* **THE PROBLEM**
In the entries below, spot each line with the word "without" and copy it.

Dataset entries

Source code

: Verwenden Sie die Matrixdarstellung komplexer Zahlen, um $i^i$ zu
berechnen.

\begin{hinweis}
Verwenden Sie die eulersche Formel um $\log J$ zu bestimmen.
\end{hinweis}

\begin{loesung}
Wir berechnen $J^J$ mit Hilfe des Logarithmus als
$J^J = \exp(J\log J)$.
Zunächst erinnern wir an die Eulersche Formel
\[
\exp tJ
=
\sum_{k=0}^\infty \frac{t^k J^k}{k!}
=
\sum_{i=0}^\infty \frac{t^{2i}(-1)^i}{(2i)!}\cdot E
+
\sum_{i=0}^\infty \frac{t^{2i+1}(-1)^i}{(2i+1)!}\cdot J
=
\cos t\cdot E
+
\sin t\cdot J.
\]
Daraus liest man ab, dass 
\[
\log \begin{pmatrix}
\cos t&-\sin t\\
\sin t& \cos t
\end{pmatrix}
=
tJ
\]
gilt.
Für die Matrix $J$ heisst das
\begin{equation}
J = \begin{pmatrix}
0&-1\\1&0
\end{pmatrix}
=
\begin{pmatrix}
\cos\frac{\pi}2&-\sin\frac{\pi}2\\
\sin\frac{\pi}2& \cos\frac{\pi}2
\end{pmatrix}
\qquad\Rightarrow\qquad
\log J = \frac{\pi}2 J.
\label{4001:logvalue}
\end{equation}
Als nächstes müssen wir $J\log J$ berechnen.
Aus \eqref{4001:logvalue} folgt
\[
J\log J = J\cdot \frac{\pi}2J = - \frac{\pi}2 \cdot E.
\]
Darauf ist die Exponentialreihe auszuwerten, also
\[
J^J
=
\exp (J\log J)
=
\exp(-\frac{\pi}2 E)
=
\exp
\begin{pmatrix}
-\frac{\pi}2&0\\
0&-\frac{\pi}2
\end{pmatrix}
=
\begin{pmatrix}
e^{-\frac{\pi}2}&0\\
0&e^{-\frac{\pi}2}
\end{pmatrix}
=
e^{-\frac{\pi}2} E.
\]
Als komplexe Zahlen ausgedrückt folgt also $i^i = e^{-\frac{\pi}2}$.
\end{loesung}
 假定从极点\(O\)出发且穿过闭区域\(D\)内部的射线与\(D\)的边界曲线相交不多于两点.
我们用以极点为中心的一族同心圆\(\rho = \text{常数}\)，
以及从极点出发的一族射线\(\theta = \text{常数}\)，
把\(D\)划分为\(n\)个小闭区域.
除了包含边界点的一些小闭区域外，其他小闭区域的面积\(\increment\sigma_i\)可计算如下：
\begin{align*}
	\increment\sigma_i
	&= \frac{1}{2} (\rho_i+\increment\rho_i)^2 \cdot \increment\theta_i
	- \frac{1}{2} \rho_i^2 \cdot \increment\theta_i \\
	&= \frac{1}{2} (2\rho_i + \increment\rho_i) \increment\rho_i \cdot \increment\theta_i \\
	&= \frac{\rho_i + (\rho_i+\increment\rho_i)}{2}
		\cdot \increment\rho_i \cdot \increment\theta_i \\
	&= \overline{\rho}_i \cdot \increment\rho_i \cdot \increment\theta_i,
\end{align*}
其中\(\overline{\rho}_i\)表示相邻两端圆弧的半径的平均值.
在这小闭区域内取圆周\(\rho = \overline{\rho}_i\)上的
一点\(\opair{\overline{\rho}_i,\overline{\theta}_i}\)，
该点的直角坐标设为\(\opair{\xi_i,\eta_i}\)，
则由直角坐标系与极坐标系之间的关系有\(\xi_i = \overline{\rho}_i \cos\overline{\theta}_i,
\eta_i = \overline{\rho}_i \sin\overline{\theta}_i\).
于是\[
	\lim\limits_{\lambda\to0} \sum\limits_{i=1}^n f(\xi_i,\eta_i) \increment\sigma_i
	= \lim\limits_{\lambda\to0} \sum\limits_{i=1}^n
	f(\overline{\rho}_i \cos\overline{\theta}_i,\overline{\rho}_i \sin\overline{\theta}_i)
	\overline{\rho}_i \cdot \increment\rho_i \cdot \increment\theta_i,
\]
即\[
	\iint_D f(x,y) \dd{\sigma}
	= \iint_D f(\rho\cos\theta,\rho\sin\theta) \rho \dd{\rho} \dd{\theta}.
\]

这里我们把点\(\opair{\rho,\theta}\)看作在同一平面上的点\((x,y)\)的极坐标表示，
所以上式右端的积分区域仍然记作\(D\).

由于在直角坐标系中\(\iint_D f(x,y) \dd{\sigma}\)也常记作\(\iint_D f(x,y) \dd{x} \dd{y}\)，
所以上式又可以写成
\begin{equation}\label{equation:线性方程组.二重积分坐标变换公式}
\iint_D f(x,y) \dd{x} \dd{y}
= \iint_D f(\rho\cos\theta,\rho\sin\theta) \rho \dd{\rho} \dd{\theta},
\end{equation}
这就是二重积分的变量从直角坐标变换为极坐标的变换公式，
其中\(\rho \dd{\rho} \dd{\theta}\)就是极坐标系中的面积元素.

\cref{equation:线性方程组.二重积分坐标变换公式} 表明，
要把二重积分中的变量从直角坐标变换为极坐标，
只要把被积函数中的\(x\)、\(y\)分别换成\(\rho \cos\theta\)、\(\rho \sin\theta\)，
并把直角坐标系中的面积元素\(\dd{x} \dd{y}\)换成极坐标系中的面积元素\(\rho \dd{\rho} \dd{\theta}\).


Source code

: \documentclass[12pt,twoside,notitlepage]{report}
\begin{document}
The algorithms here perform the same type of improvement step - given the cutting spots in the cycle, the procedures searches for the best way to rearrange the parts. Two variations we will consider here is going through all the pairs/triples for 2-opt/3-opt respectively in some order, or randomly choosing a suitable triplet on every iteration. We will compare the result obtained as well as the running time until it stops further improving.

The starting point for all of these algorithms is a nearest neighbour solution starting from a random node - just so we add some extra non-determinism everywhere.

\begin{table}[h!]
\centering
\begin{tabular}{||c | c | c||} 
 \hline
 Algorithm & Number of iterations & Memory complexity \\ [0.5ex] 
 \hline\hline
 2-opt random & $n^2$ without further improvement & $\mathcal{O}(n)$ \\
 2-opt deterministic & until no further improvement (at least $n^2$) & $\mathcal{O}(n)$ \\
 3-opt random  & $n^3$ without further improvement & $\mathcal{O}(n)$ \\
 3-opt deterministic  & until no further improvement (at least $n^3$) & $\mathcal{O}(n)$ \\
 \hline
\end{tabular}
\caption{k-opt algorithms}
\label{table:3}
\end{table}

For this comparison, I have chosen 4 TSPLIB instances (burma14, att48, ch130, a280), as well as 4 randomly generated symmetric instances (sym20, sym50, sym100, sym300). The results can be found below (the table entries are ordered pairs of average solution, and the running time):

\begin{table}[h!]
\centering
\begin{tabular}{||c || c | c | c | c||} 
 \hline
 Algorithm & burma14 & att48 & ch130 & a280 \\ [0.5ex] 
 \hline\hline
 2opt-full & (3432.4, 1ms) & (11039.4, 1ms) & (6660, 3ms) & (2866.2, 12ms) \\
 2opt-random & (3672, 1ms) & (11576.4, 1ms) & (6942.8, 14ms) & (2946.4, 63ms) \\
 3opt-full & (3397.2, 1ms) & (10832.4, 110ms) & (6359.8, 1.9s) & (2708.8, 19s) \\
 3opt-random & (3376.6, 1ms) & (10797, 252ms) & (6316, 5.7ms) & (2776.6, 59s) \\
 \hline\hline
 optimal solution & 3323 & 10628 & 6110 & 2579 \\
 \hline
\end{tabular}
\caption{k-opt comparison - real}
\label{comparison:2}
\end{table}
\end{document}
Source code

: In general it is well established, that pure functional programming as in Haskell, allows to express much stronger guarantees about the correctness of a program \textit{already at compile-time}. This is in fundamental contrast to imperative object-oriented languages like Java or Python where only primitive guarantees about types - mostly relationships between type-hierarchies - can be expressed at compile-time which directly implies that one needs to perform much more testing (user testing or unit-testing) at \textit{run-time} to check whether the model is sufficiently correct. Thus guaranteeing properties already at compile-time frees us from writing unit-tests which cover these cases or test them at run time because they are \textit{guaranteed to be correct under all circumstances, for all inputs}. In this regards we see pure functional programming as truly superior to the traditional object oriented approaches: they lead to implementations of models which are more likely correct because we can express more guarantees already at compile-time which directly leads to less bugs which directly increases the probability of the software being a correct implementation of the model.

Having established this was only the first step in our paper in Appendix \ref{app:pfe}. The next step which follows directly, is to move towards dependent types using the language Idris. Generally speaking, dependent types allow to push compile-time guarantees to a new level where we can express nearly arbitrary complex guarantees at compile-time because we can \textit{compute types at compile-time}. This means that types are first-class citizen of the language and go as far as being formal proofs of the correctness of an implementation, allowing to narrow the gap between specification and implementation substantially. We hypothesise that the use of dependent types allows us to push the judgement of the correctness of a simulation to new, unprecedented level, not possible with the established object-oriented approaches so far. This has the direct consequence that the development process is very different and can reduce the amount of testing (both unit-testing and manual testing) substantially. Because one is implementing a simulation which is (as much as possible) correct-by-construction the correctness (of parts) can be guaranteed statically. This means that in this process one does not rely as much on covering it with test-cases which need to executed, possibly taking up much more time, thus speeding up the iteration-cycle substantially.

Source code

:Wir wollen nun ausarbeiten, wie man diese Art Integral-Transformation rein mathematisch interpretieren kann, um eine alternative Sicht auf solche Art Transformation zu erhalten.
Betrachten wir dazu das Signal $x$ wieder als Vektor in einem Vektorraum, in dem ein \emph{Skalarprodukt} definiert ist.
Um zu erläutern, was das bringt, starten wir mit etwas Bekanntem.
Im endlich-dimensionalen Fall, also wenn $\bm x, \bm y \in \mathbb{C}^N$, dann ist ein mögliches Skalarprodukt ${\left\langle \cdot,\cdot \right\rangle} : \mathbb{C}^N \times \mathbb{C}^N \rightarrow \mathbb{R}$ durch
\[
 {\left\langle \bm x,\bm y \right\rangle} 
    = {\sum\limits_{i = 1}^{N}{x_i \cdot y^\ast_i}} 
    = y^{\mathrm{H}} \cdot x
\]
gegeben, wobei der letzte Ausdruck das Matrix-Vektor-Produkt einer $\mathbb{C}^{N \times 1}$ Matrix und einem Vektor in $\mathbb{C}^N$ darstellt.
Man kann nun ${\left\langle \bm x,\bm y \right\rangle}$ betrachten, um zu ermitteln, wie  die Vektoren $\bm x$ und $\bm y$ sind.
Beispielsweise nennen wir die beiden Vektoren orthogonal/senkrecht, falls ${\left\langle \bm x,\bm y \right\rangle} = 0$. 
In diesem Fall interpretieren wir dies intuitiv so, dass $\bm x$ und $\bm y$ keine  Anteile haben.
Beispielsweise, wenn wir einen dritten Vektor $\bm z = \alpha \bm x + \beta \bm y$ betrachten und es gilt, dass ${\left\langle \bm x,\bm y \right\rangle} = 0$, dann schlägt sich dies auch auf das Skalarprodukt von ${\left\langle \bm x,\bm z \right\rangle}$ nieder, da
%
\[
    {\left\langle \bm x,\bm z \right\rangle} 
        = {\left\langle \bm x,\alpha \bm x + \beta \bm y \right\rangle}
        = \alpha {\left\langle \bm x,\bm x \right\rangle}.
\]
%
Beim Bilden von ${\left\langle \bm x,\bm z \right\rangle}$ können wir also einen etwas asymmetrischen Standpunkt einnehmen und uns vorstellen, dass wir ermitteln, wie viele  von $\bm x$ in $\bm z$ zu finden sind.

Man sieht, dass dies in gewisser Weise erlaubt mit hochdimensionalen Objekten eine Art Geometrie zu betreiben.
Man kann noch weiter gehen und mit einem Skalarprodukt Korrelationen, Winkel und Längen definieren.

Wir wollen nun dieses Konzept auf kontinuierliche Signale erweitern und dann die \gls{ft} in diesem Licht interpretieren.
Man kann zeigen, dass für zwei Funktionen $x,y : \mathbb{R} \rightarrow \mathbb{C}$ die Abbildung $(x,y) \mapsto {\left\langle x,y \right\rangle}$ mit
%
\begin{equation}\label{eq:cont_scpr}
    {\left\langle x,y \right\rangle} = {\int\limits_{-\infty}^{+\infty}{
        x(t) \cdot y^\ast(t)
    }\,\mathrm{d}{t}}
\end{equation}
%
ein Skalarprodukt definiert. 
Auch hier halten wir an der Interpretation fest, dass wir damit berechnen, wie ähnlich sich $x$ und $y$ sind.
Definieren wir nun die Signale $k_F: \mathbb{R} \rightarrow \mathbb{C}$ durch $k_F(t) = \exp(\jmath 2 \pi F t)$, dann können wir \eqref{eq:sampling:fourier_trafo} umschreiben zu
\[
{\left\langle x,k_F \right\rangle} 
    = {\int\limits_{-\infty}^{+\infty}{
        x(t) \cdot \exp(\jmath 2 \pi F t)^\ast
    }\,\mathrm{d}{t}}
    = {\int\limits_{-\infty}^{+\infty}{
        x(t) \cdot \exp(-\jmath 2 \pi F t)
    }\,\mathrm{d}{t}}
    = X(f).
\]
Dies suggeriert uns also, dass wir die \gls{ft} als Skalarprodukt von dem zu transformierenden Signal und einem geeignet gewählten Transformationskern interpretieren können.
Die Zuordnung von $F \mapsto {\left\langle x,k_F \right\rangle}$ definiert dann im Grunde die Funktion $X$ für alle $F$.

* **RESULT FOR THIS EXERCISE**
 2-opt random & $n^2$ without further improvement & $\mathcal{O}(n)$ \\
 3-opt random  & $n^3$ without further improvement & $\mathcal{O}(n)$ \\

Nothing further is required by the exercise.